Slov ant Gali / Gunda Jaron:
Ich wurde Gott (155)
Immer
wieder beschäftigte mich der Gedanke dieses 300 zu 3000. Zumindest
für die Saks, die sich direkt unter den Schutz meiner Stadtmauern
gestellt hatten, traf das Verhältnis zu. Dunkel erinnerte ich mich
an eines meiner Geschichtsbücher zur älteren Menschheitsgeschichte.
Waren nicht die Zeiten nach Kriegen jene mit einem besonderen Schub
in der Gleichberechtigung gewesen? Weil aus reiner Not heraus die
Frauen auch Männerarbeiten erledigen mussten? Praktisch war das bei
meinem Volk mit einer interessanten Zusatzaufgabe verbunden: Die
Männeraufgabe bei den Bauern hier hieß überwiegend Feldarbeit.
Wenn die von Frauen erledigt würde, wer kümmerte sich dann um die
bisherige Frauenarbeit, besonders also um die Kinder? Ohne mein
Eingreifen wären die wahrscheinlich überwiegend sich selbst
überlassen gewesen. Nach dem Motto „So geht es ja auch“. Aber so
hatte ich ein gutes Argument, an die winterliche Stadtschulpflicht
ein Sommerschulprogramm anzuhängen. Das wäre zwar nicht Schule im
engen Unterrichtssinn, aber im Sinn des in meiner Jugendzeit
praktizierten Learning by Playing. Einige besonders abstrakte Fächer
waren noch verzichtbar. Aber die Großen würden
es trotzdem schwer haben. Sie alle mussten sich darauf einstellen,
als Lehrer oder meinetwegen „lehrende Aufsichtspersonen“
eingesetzt zu werden. Ganz nebenbei mussten sie das notwendige Wissen
erwerben und die Fähigkeiten, es angemessen weiterzugeben. Insgesamt
ging es um mindestens viertausend Kinder. Dass sie in diesem Prozess
alle Hauptrollen haben würden, musste ich zuerst meinen schon etwas
vorgebildeten vierzig Mädchen klarmachen. Und
sie sollten sich rechtzeitig Helfer und den Helfern wieder Helfer
suchen.
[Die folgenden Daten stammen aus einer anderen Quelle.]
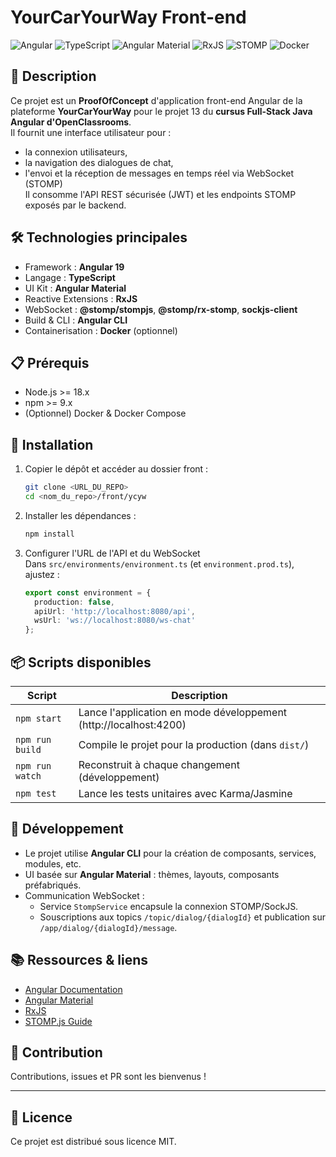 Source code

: # YourCarYourWay Front-end

![Angular](https://img.shields.io/badge/Angular-19.x-DD0031?style=&logo=angular&logoColor=white) ![TypeScript](https://img.shields.io/badge/TypeScript-5.7-%23007ACC?style=&logo=typescript&logoColor=white) ![Angular Material](https://img.shields.io/badge/Material-19.x-007FCC?style=&logo=angular&logoColor=white) ![RxJS](https://img.shields.io/badge/RxJS-7.8-B7178C?style=&logo=rxjs&logoColor=white) ![STOMP](https://img.shields.io/badge/STOMP-7.1.1-%231DBF73?style=&logo=websocket&logoColor=white) ![Docker](https://img.shields.io/badge/Docker-20.10-%230249ED?style=&logo=docker&logoColor=white)

## 📖 Description

Ce projet est un **ProofOfConcept** d'application front-end Angular de la plateforme **YourCarYourWay** pour le projet 13 du **cursus Full-Stack Java Angular d'OpenClassrooms**.  
Il fournit une interface utilisateur pour :
- la connexion utilisateurs,
- la navigation des dialogues de chat,
- l'envoi et la réception de messages en temps réel via WebSocket (STOMP)  
Il consomme l'API REST sécurisée (JWT) et les endpoints STOMP exposés par le backend.

## 🛠️ Technologies principales

- Framework : **Angular 19**
- Langage : **TypeScript**
- UI Kit : **Angular Material**
- Reactive Extensions : **RxJS**
- WebSocket : **@stomp/stompjs**, **@stomp/rx-stomp**, **sockjs-client**
- Build & CLI : **Angular CLI**
- Containerisation : **Docker** (optionnel)

## 📋 Prérequis

- Node.js >= 18.x  
- npm >= 9.x  
- (Optionnel) Docker & Docker Compose  

## 🚀 Installation

1. Copier le dépôt et accéder au dossier front :
   ```bash
   git clone <URL_DU_REPO>
   cd <nom_du_repo>/front/ycyw
   ```

2. Installer les dépendances :
   ```bash
   npm install
   ```

3. Configurer l'URL de l'API et du WebSocket  
   Dans `src/environments/environment.ts` (et `environment.prod.ts`), ajustez :
   ```ts
   export const environment = {
     production: false,
     apiUrl: 'http://localhost:8080/api',
     wsUrl: 'ws://localhost:8080/ws-chat'
   };
   ```

## 📦 Scripts disponibles

| Script         | Description                             |
| -------------- | --------------------------------------- |
| `npm start`    | Lance l'application en mode développement (http://localhost:4200) |
| `npm run build`| Compile le projet pour la production (dans `dist/`)    |
| `npm run watch`| Reconstruit à chaque changement (développement) |
| `npm test`     | Lance les tests unitaires avec Karma/Jasmine |

## 🔧 Développement

- Le projet utilise **Angular CLI** pour la création de composants, services, modules, etc.  
- UI basée sur **Angular Material** : thèmes, layouts, composants préfabriqués.  
- Communication WebSocket :  
  - Service `StompService` encapsule la connexion STOMP/SockJS.  
  - Souscriptions aux topics `/topic/dialog/{dialogId}` et publication sur `/app/dialog/{dialogId}/message`.

## 📚 Ressources & liens

- [Angular Documentation](https://angular.io/docs)  
- [Angular Material](https://material.angular.io/)  
- [RxJS](https://rxjs.dev/)  
- [STOMP.js Guide](https://stomp-js.github.io/)  

## 🤝 Contribution

Contributions, issues et PR sont les bienvenus !  

---

## 📄 Licence

Ce projet est distribué sous licence MIT.
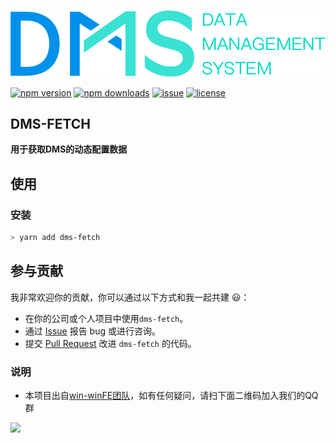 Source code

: ![](https://github.com/win-winFE/dms-fetch/blob/master/logo.png)

[![npm version](https://img.shields.io/npm/v/dms-fetch.svg?style=flat)](https://www.npmjs.com/package/dms-fetch)
[![npm downloads](https://img.shields.io/npm/dm/dms-fetch.svg?style=flat)](https://www.npmjs.com/package/dms-fetch)
[![issue](https://img.shields.io/github/issues/win-winFE/dms-fetch.svg)](https://github.com/win-winFE/dms-fetch)
[![license](https://img.shields.io/github/license/win-winFE/dms-fetch.svg)](https://github.com/win-winFE/dms-fetch)

## DMS-FETCH

**用于获取DMS的动态配置数据**

## 使用

### 安装
```bash
> yarn add dms-fetch
```

## 参与贡献

我非常欢迎你的贡献，你可以通过以下方式和我一起共建 :smiley:：

- 在你的公司或个人项目中使用`dms-fetch`。
- 通过 [Issue](https://github.com/win-winFE/dms-fetch/issues) 报告 bug 或进行咨询。
- 提交 [Pull Request](https://github.com/win-winFE/dms-fetch/pulls) 改进 `dms-fetch` 的代码。

### 说明

* 本项目出自[win-winFE团队](https://github.com/win-winFE)，如有任何疑问，请扫下面二维码加入我们的QQ群

<img src="https://github.com/win-winFE/dms/blob/master/qrcode.jpeg" width="240px" />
Schließlich verloren Gruppen mit mehr als 12 Kinder ihren
Lernfreudewert – ganz davon abgesehen, dass sie die jungen Erzieher
nicht überblickten.
Mit
einem gut gestreuten Gerücht weckte ich, lange bevor es losging, das
Interesse der Kinder: Die Gruppen, so sprach sich herum, würden alle
eigene Felder haben und anbauen und ernten und sie würden viel
ernten und es würde ein Spiel sein, weil ihnen die Monster helfen
würden.
Und
dann war endlich Frühlingsfest. Höchststimmung. Ich hielt eine
stürmische Rede. Ich fürchte, zwei Drittel dessen, was ich da
gesagt habe, kam inhaltlich nicht richtig rüber, von wegen Frauen,
die jetzt ihren Mann stehen würden, aber die Begeisterung in meiner
Stimme steckte an und die Lautsprecher waren so eingestellt, dass
einfach alle zuhören mussten. Eigentlich konnten mir die wenigen
Männer fast leid tun – an diesem Abend waren sie bis zur
Erschöpfung gefordert.
Am
nächsten Morgen brach die Sonne sehr früh durch den Morgennebel –
wie bestellt. Ein langer Festzug verließ die Stadt. Oder sollte ich
Treck sagen? Die meisten künftigen Siedlungen würden sich erst in
einiger Entfernung vom Stadttor trennen. Im Moment genossen sie die
Ausstattung, die ihnen unbekannterweise meine Replikatoren ermöglicht
hatten. Die Hoffnung, satt über den Sommer zu kommen, überbrückte
die Wehmut, die eigenen Kinder nur als gelegentliche Besucher zu
sehen zu bekommen. ...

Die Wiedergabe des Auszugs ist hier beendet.